- **Data supplied**:
========================================

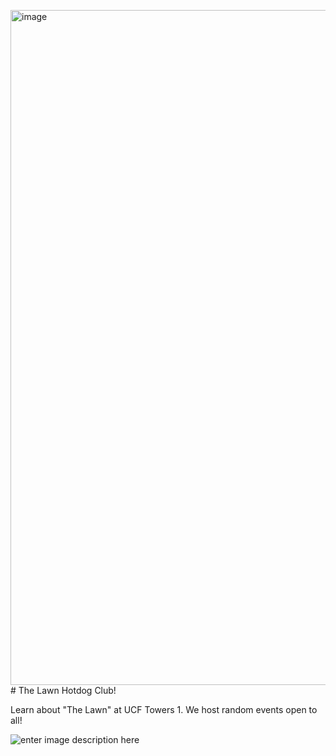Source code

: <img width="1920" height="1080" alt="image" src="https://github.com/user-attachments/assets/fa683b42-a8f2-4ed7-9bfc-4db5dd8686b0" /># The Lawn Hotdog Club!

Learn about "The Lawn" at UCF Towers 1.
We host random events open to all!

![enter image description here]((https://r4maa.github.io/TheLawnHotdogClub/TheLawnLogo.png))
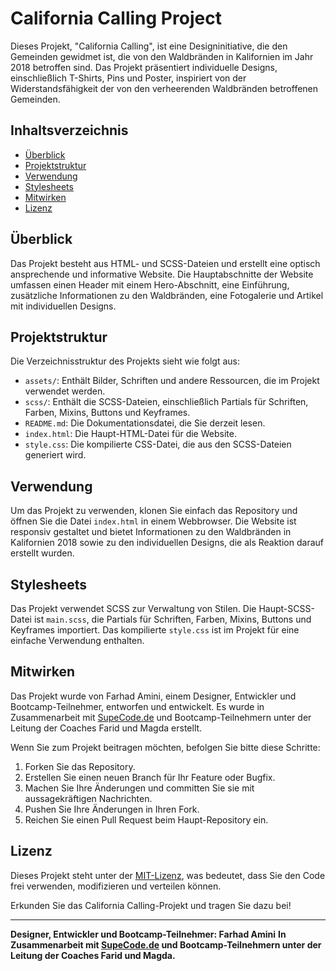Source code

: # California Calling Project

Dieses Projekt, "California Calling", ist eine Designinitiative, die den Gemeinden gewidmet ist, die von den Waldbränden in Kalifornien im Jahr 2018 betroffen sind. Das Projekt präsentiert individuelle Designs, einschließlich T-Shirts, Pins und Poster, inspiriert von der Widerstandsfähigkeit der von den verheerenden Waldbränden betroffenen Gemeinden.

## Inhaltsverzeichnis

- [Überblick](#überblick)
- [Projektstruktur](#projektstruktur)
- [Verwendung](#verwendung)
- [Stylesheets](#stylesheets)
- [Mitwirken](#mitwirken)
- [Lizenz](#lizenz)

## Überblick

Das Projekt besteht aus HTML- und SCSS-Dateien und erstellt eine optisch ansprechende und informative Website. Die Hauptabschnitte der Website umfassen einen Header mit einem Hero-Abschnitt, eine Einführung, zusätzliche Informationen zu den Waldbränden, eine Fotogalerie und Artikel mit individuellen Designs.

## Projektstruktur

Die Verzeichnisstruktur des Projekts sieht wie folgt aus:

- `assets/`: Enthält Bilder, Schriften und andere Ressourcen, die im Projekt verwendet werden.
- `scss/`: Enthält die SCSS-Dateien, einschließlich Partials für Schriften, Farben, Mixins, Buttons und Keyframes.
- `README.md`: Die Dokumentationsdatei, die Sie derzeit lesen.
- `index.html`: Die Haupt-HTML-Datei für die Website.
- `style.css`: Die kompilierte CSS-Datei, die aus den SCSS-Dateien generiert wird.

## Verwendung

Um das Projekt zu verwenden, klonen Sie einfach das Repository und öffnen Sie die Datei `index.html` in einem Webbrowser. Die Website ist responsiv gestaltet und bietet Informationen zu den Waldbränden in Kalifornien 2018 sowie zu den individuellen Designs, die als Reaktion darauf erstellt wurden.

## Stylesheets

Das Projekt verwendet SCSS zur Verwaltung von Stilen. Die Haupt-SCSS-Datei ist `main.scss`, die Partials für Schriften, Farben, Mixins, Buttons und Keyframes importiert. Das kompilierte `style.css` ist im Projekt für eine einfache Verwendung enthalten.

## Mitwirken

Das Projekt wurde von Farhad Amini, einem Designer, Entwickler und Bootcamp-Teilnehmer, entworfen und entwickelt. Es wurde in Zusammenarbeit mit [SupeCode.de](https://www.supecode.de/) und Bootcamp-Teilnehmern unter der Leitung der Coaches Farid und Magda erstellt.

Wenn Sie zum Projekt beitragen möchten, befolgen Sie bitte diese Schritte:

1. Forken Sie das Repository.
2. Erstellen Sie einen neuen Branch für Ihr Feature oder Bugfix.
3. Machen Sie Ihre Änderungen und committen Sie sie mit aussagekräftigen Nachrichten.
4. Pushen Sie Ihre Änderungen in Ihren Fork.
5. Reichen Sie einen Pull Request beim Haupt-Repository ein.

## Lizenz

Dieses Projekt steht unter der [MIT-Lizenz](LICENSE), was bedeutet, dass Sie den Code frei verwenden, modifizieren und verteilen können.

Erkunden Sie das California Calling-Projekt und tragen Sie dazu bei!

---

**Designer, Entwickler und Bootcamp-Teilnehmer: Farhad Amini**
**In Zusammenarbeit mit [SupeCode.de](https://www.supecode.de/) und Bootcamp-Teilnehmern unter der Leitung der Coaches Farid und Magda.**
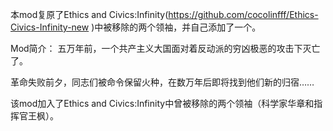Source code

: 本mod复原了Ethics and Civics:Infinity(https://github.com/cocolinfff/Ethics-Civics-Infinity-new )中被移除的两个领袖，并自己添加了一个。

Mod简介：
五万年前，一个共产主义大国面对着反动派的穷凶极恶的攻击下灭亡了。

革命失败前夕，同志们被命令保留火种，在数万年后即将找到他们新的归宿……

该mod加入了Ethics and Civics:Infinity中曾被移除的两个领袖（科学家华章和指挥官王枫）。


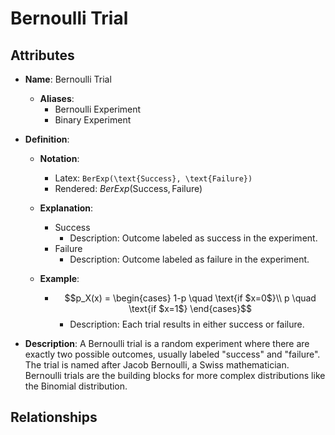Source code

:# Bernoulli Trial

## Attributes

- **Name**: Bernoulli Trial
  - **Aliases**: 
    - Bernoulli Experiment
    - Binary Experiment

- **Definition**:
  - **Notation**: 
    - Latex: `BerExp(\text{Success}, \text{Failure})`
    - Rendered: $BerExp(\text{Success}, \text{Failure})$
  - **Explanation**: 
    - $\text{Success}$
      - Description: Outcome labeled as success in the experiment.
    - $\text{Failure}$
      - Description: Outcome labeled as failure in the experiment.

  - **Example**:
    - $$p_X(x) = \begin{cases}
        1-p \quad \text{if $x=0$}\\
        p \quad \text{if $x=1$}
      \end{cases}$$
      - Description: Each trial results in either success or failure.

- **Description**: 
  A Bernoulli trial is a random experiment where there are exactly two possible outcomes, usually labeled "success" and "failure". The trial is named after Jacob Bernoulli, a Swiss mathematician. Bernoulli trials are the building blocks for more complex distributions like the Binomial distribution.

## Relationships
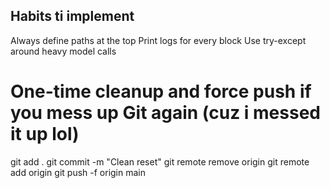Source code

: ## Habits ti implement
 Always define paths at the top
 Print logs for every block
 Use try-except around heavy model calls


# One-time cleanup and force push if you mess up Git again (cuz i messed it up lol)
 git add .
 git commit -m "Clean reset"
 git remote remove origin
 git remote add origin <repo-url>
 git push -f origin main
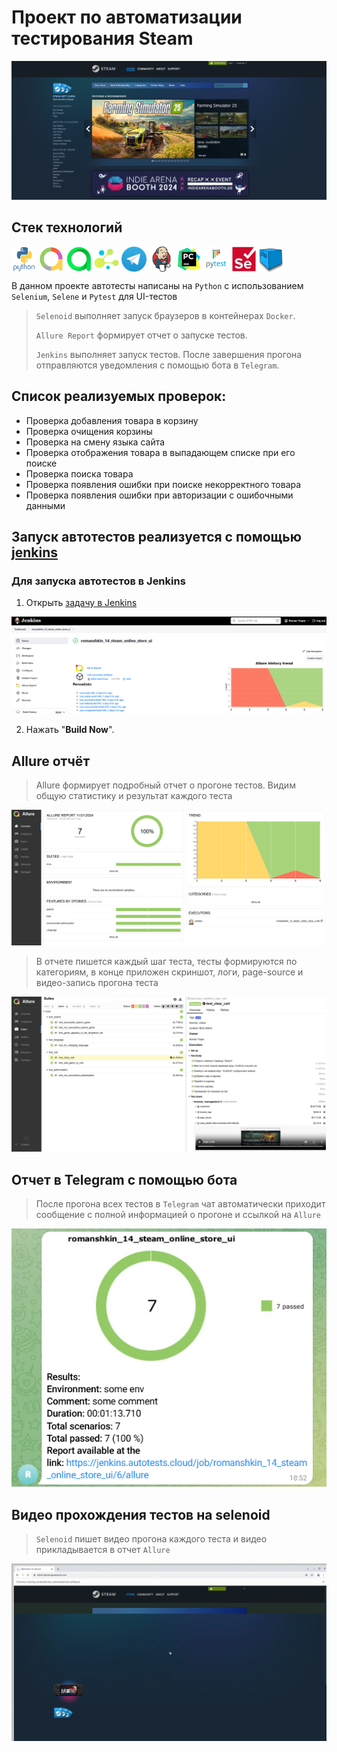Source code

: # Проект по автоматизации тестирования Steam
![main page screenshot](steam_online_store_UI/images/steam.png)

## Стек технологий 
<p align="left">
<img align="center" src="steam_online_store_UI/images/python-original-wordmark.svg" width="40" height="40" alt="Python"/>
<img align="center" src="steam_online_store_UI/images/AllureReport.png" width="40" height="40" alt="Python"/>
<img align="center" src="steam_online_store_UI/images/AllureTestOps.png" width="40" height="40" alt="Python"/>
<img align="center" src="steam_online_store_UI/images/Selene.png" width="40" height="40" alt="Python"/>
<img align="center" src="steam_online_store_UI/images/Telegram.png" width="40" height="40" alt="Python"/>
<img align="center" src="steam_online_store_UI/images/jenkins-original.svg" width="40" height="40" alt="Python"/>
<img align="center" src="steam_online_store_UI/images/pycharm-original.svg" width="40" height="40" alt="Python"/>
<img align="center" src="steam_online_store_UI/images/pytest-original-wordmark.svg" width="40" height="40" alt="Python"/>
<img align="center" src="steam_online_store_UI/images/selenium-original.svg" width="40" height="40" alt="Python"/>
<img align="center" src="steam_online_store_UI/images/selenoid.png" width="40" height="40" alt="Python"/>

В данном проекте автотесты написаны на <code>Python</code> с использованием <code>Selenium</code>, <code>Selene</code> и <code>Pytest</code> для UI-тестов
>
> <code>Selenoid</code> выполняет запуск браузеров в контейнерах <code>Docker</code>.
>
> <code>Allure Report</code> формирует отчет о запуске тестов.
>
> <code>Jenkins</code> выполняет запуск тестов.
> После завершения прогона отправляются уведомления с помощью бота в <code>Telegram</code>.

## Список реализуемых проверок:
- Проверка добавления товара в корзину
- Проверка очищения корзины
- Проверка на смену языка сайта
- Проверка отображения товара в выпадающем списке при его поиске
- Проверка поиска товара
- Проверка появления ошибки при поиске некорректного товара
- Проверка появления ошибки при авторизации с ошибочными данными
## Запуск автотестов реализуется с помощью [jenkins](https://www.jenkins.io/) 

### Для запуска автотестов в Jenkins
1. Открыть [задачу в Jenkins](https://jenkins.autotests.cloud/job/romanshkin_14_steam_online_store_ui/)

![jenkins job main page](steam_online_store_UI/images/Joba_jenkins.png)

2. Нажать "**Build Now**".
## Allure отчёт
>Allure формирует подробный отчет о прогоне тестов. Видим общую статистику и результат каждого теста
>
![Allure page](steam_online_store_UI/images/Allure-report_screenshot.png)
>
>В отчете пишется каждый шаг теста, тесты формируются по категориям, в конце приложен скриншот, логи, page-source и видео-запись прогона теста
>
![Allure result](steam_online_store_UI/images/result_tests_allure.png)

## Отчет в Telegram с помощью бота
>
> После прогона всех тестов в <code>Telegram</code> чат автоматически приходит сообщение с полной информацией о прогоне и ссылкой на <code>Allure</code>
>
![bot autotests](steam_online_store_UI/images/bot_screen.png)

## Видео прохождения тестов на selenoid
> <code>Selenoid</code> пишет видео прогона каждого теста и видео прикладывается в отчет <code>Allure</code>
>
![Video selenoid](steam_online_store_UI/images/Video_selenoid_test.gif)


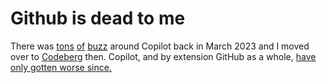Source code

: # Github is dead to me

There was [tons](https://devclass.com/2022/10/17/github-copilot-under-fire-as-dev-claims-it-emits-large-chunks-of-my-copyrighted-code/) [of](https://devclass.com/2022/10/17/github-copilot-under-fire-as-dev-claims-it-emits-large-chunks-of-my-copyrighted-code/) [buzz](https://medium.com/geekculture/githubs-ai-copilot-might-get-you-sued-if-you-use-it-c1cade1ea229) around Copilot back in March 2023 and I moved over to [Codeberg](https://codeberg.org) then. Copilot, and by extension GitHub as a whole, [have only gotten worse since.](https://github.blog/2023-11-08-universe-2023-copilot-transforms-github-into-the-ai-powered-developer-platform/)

========================================

- **What the exercise asks**: Write out exactly the lines that run from the top of the listing above to the line containing "Waldbränden betroffenen Gemeinden.", both ends included. Omit every picture.

- **Answer section**:
Source code

: <img width="1920" height="1080" alt="image" src="https://github.com/user-attachments/assets/fa683b42-a8f2-4ed7-9bfc-4db5dd8686b0" /># The Lawn Hotdog Club!

Learn about "The Lawn" at UCF Towers 1.
We host random events open to all!

![enter image description here]((https://r4maa.github.io/TheLawnHotdogClub/TheLawnLogo.png))
Source code

: # California Calling Project

Dieses Projekt, "California Calling", ist eine Designinitiative, die den Gemeinden gewidmet ist, die von den Waldbränden in Kalifornien im Jahr 2018 betroffen sind. Das Projekt präsentiert individuelle Designs, einschließlich T-Shirts, Pins und Poster, inspiriert von der Widerstandsfähigkeit der von den verheerenden Waldbränden betroffenen Gemeinden.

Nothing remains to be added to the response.